Return the following from the records below: each line, word for word, starting with the line that contains "Individuals may dislike" and going on through the line that contains "it should have", with nothing outside that range.
╭──
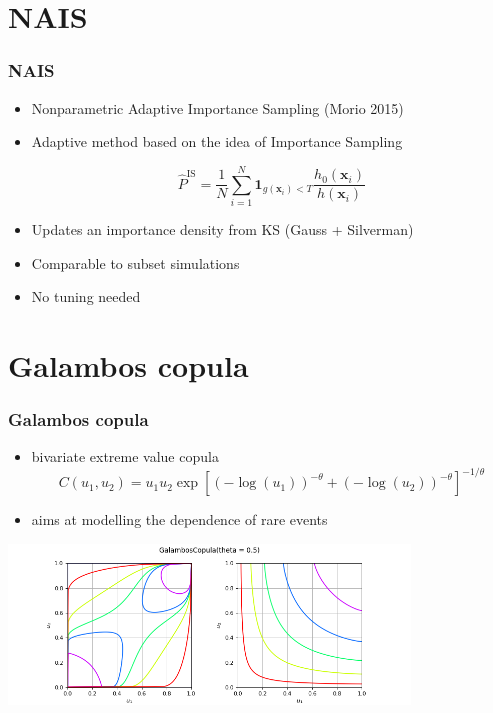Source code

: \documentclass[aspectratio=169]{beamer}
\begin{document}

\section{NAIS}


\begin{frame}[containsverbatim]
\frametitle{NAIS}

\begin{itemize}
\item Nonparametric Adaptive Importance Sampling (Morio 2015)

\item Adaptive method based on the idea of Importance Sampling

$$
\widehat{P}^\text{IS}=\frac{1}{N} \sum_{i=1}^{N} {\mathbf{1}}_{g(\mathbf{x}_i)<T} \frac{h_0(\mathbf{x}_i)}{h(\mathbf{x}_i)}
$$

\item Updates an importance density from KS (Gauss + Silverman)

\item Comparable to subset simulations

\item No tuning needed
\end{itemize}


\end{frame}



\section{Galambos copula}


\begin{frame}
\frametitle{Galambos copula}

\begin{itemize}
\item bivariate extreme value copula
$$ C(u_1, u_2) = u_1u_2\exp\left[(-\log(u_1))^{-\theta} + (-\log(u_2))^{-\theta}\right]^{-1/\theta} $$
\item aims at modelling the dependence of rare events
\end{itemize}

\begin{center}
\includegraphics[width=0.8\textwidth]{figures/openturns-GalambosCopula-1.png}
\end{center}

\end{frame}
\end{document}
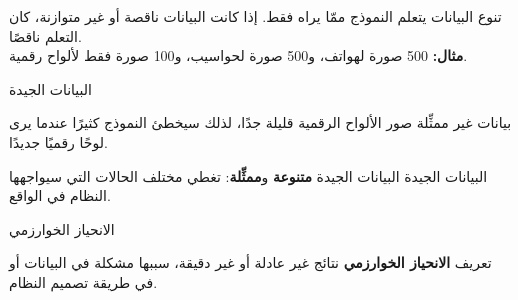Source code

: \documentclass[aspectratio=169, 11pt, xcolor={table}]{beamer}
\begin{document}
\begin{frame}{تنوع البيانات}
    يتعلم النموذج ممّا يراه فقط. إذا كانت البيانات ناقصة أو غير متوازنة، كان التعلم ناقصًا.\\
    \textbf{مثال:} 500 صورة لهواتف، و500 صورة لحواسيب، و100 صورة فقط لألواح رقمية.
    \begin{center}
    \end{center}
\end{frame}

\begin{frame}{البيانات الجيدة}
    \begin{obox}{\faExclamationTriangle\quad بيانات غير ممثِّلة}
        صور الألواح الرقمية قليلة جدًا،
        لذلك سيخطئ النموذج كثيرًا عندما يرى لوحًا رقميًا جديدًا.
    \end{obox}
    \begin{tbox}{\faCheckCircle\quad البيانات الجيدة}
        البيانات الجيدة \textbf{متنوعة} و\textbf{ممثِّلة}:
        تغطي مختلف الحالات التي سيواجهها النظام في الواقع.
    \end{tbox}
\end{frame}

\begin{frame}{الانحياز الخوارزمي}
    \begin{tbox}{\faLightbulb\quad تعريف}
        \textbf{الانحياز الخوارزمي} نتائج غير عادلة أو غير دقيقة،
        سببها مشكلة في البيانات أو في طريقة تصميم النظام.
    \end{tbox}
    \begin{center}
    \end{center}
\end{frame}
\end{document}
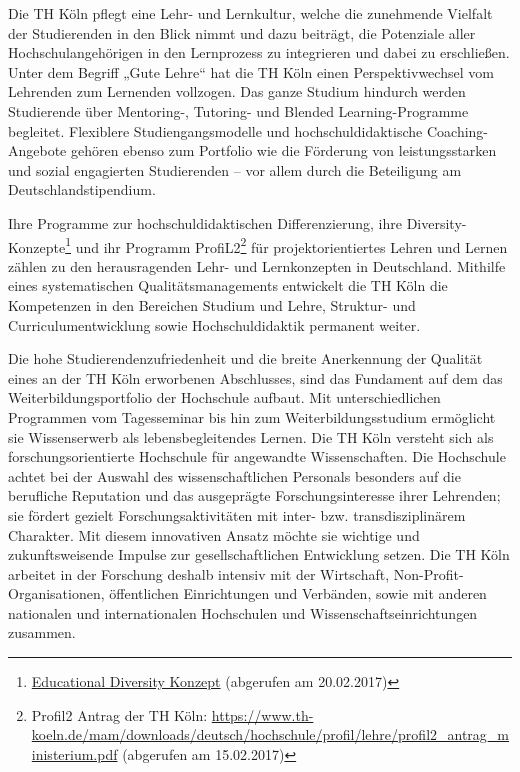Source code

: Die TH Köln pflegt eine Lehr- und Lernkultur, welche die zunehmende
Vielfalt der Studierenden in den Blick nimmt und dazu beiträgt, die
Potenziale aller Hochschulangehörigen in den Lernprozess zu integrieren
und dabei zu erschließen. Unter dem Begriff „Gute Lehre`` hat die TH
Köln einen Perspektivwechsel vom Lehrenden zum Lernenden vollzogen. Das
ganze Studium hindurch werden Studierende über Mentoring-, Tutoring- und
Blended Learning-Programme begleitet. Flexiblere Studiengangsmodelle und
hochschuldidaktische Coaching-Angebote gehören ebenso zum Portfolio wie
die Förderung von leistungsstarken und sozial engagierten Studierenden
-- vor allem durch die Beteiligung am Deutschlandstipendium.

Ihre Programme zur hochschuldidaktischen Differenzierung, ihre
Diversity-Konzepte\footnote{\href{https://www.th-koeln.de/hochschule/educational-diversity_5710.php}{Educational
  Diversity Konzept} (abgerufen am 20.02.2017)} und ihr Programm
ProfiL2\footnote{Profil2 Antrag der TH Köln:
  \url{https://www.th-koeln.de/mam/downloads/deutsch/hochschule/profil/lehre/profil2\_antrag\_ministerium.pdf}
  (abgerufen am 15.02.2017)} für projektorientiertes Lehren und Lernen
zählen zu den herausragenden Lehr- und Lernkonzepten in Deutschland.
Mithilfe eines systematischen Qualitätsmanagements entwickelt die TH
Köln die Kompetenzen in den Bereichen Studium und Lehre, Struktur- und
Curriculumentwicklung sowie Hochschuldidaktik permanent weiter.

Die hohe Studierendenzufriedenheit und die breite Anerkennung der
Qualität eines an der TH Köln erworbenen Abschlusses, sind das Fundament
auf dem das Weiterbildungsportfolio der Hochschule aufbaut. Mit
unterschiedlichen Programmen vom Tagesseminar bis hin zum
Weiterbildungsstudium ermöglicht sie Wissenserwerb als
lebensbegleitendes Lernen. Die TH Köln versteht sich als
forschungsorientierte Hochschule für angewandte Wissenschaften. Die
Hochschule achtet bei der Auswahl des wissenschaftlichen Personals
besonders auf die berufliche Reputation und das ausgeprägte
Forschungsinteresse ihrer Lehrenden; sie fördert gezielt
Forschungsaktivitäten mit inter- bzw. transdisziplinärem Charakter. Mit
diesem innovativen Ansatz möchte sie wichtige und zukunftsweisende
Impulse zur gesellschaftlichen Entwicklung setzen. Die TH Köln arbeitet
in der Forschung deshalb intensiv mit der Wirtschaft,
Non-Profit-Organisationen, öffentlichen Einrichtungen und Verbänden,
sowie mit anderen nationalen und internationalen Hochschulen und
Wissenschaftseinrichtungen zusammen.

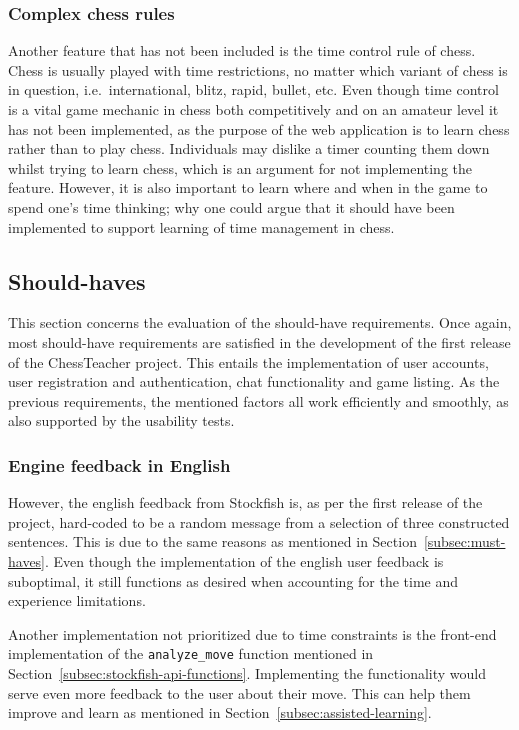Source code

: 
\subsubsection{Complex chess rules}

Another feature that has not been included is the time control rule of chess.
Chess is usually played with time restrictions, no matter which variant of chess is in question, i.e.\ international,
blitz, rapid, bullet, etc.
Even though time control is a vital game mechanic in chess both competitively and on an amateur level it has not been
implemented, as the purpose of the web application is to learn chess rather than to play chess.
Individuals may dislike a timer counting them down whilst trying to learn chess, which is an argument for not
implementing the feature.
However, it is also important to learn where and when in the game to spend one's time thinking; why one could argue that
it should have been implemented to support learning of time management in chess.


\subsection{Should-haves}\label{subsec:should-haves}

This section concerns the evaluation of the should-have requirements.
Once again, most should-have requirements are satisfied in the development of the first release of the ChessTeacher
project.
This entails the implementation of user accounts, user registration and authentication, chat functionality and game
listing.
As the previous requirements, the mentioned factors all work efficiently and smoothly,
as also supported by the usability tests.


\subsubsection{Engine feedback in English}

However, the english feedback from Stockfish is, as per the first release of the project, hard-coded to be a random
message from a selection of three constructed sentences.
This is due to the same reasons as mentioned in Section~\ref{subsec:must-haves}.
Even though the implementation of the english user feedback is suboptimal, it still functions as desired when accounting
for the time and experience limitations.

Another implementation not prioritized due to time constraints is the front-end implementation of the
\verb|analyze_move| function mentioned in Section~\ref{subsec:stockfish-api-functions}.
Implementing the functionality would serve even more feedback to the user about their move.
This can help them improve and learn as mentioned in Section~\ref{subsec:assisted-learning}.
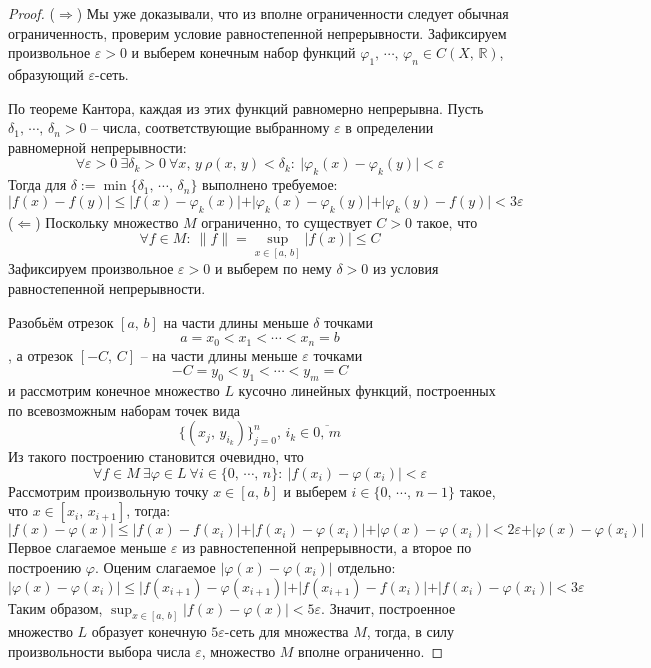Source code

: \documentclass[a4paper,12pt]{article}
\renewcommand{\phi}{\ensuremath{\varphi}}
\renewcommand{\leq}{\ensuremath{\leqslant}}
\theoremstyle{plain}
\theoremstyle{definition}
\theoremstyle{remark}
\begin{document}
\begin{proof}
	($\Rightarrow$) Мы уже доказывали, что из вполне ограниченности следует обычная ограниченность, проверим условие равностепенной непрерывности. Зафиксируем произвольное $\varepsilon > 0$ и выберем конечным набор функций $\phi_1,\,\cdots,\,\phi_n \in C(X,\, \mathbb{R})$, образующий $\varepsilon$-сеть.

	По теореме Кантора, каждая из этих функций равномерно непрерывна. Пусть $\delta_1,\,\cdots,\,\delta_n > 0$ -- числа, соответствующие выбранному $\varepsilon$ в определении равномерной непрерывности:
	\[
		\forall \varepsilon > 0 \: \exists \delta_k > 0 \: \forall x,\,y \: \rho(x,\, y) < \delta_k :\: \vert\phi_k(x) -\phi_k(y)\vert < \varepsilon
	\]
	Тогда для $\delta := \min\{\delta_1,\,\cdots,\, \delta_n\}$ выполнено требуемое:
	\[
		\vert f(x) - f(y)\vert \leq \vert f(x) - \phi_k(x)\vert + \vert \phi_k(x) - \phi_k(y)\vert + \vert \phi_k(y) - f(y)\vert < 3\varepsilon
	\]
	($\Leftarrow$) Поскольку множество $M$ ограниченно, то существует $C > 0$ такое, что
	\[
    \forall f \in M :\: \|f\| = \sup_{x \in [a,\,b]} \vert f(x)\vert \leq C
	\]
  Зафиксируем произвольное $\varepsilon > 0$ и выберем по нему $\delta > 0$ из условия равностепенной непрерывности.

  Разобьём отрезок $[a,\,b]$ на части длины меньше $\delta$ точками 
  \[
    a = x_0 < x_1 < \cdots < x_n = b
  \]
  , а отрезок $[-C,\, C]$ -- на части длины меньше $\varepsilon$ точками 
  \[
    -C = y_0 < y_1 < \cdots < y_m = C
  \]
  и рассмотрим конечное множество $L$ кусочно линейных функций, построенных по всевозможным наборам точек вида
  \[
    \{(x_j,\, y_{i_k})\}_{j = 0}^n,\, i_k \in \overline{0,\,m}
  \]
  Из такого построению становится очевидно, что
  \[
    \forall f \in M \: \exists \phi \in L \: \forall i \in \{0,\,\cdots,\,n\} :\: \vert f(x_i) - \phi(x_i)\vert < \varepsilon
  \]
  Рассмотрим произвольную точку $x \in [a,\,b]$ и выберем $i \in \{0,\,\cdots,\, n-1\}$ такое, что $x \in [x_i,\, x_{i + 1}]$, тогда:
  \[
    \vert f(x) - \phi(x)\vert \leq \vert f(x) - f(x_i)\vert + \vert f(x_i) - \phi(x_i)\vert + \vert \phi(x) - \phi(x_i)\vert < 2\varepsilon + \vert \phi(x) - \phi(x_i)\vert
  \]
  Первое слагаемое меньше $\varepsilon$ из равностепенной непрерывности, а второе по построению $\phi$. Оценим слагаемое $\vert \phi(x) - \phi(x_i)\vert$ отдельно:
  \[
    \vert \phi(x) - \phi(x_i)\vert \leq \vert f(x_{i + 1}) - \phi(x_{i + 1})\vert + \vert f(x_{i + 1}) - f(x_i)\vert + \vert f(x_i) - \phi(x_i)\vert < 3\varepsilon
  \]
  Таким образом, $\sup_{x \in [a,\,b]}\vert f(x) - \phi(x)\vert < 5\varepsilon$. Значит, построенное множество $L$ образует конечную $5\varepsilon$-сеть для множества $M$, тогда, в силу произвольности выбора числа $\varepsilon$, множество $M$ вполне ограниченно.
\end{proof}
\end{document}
╰──
Task result:
Individuals may dislike a timer counting them down whilst trying to learn chess, which is an argument for not
implementing the feature.
However, it is also important to learn where and when in the game to spend one's time thinking; why one could argue that
it should have been implemented to support learning of time management in chess.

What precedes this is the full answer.